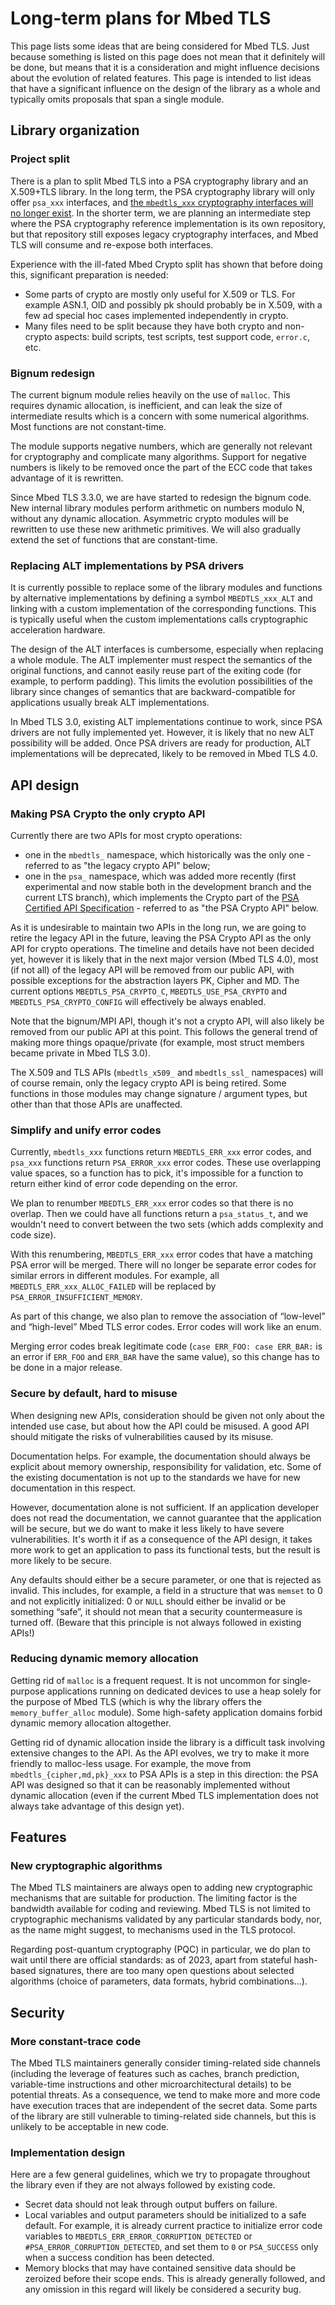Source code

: # Long-term plans for Mbed TLS

This page lists some ideas that are being considered for Mbed TLS. Just because something is listed on this page does not mean that it definitely will be done, but means that it is a consideration and might influence decisions about the evolution of related features. This page is intended to list ideas that have a significant influence on the design of the library as a whole and typically omits proposals that span a single module.

## Library organization

### Project split

There is a plan to split Mbed TLS into a PSA cryptography library and an X.509+TLS library. In the long term, the PSA cryptography library will only offer `psa_xxx` interfaces, and [the `mbedtls_xxx` cryptography interfaces will no longer exist](#making-psa-crypto-the-only-crypto-api). In the shorter term, we are planning an intermediate step where the PSA cryptography reference implementation is its own repository, but that repository still exposes legacy cryptography interfaces, and Mbed TLS will consume and re-expose both interfaces.

Experience with the ill-fated Mbed Crypto split has shown that before doing this, significant preparation is needed:

* Some parts of crypto are mostly only useful for X.509 or TLS. For example ASN.1, OID and possibly pk should probably be in X.509, with a few ad special hoc cases implemented independently in crypto.
* Many files need to be split because they have both crypto and non-crypto aspects: build scripts, test scripts, test support code, `error.c`, etc.

### Bignum redesign

The current bignum module relies heavily on the use of `malloc`. This requires dynamic allocation, is inefficient, and can leak the size of intermediate results which is a concern with some numerical algorithms. Most functions are not constant-time.

The module supports negative numbers, which are generally not relevant for cryptography and complicate many algorithms. Support for negative numbers is likely to be removed once the part of the ECC code that takes advantage of it is rewritten.

Since Mbed TLS 3.3.0, we are have started to redesign the bignum code. New internal library modules perform arithmetic on numbers modulo N, without any dynamic allocation. Asymmetric crypto modules will be rewritten to use these new arithmetic primitives. We will also gradually extend the set of functions that are constant-time.

### Replacing ALT implementations by PSA drivers

It is currently possible to replace some of the library modules and functions by alternative implementations by defining a symbol `MBEDTLS_xxx_ALT` and linking with a custom implementation of the corresponding functions. This is typically useful when the custom implementations calls cryptographic acceleration hardware.

The design of the ALT interfaces is cumbersome, especially when replacing a whole module. The ALT implementer must respect the semantics of the original functions, and cannot easily reuse part of the exiting code (for example, to perform padding). This limits the evolution possibilities of the library since changes of semantics that are backward-compatible for applications usually break ALT implementations.

In Mbed TLS 3.0, existing ALT implementations continue to work, since PSA drivers are not fully implemented yet. However, it is likely that no new ALT possibility will be added. Once PSA drivers are ready for production, ALT implementations will be deprecated, likely to be removed in Mbed TLS 4.0.

## API design

### Making PSA Crypto the only crypto API

Currently there are two APIs for most crypto operations:

- one in the `mbedtls_` namespace, which historically was the only one - referred to as "the legacy crypto API" below;
- one in the `psa_` namespace, which was added more recently (first experimental and now stable both in the development branch and the current LTS branch), which implements the Crypto part of the [PSA Certified API Specification](https://arm-software.github.io/psa-api/) - referred to as "the PSA Crypto API" below.

As it is undesirable to maintain two APIs in the long run, we are going to retire the legacy API in the future, leaving the PSA Crypto API as the only API for crypto operations. The timeline and details have not been decided yet, however it is likely that in the next major version (Mbed TLS 4.0), most (if not all) of the legacy API will be removed from our public API, with possible exceptions for the abstraction layers PK, Cipher and MD. The current options `MBEDTLS_PSA_CRYPTO_C`, `MBEDTLS_USE_PSA_CRYPTO` and `MBEDTLS_PSA_CRYPTO_CONFIG` will effectively be always enabled.

Note that the bignum/MPI API, though it's not a crypto API, will also likely be removed from our public API at this point. This follows the general trend of making more things opaque/private (for example, most struct members became private in Mbed TLS 3.0).

The X.509 and TLS APIs (`mbedtls_x509_` and `mbedtls_ssl_` namespaces) will of course remain, only the legacy crypto API is being retired. Some functions in those modules may change signature / argument types, but other than that those APIs are unaffected.

### Simplify and unify error codes

Currently, `mbedtls_xxx` functions return `MBEDTLS_ERR_xxx` error codes, and `psa_xxx` functions return `PSA_ERROR_xxx` error codes. These use overlapping value spaces, so a function has to pick, it's impossible for a function to return either kind of error code depending on the error.

We plan to renumber `MBEDTLS_ERR_xxx` error codes so that there is no overlap. Then we could have all functions return a `psa_status_t`, and we wouldn't need to convert between the two sets (which adds complexity and code size).

With this renumbering, `MBEDTLS_ERR_xxx` error codes that have a matching PSA error will be merged. There will no longer be separate error codes for similar errors in different modules. For example, all `MBEDTLS_ERR_xxx_ALLOC_FAILED` will be replaced by `PSA_ERROR_INSUFFICIENT_MEMORY`.

As part of this change, we also plan to remove the association of “low-level” and “high-level” Mbed TLS error codes. Error codes will work like an enum.

Merging error codes break legitimate code (`case ERR_FOO: case ERR_BAR:` is an error if `ERR_FOO` and `ERR_BAR` have the same value), so this change has to be done in a major release.

### Secure by default, hard to misuse

When designing new APIs, consideration should be given not only about the intended use case, but about how the API could be misused. A good API should mitigate the risks of vulnerabilities caused by its misuse.

Documentation helps. For example, the documentation should always be explicit about memory ownership, responsibility for validation, etc. Some of the existing documentation is not up to the standards we have for new documentation in this respect.

However, documentation alone is not sufficient. If an application developer does not read the documentation, we cannot guarantee that the application will be secure, but we do want to make it less likely to have severe vulnerabilities. It's worth it if as a consequence of the API design, it takes more work to get an application to pass its functional tests, but the result is more likely to be secure.

Any defaults should either be a secure parameter, or one that is rejected as invalid. This includes, for example, a field in a structure that was `memset` to 0 and not explicitly initialized: 0 or `NULL` should either be invalid or be something “safe”, it should not mean that a security countermeasure is turned off. (Beware that this principle is not always followed in existing APIs!)

### Reducing dynamic memory allocation

Getting rid of `malloc` is a frequent request. It is not uncommon for single-purpose applications running on dedicated devices to use a heap solely for the purpose of Mbed TLS (which is why the library offers the `memory_buffer_alloc` module). Some high-safety application domains forbid dynamic memory allocation altogether.

Getting rid of dynamic allocation inside the library is a difficult task involving extensive changes to the API. As the API evolves, we try to make it more friendly to malloc-less usage. For example, the move from `mbedtls_{cipher,md,pk}_xxx` to PSA APIs is a step in this direction: the PSA API was designed so that it can be reasonably implemented without dynamic allocation (even if the current Mbed TLS implementation does not always take advantage of this design yet).

## Features

### New cryptographic algorithms

The Mbed TLS maintainers are always open to adding new cryptographic mechanisms that are suitable for production. The limiting factor is the bandwidth available for coding and reviewing. Mbed TLS is not limited to cryptographic mechanisms validated by any particular standards body, nor, as the name might suggest, to mechanisms used in the TLS protocol.

Regarding post-quantum cryptography (PQC) in particular, we do plan to wait until there are official standards: as of 2023, apart from stateful hash-based signatures, there are too many open questions about selected algorithms (choice of parameters, data formats, hybrid combinations...).

## Security

### More constant-trace code

The Mbed TLS maintainers generally consider timing-related side channels (including the leverage of features such as caches, branch prediction, variable-time instructions and other microarchitectural details) to be potential threats. As a consequence, we tend to make more and more code have execution traces that are independent of the secret data. Some parts of the library are still vulnerable to timing-related side channels, but this is unlikely to be acceptable in new code.

### Implementation design

Here are a few general guidelines, which we try to propagate throughout the library even if they are not always followed by existing code.

* Secret data should not leak through output buffers on failure.
* Local variables and output parameters should be initialized to a safe default. For example, it is already current practice to initialize error code variables to `MBEDTLS_ERR_ERROR_CORRUPTION_DETECTED` or `#PSA_ERROR_CORRUPTION_DETECTED`, and set them to `0` or `PSA_SUCCESS` only when a success condition has been detected.
* Memory blocks that may have contained sensitive data should be zeroized before their scope ends. This is already generally followed, and any omission in this regard will likely be considered a security bug.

• **INSTRUCTIONS TO FOLLOW**:
Provide the lines again, unchanged, from where the data above begins through the line containing "This page lists", both ends included, omitting pictures and adding nothing.

• **SOLUTION**:
Source code

: # Long-term plans for Mbed TLS

This page lists some ideas that are being considered for Mbed TLS. Just because something is listed on this page does not mean that it definitely will be done, but means that it is a consideration and might influence decisions about the evolution of related features. This page is intended to list ideas that have a significant influence on the design of the library as a whole and typically omits proposals that span a single module.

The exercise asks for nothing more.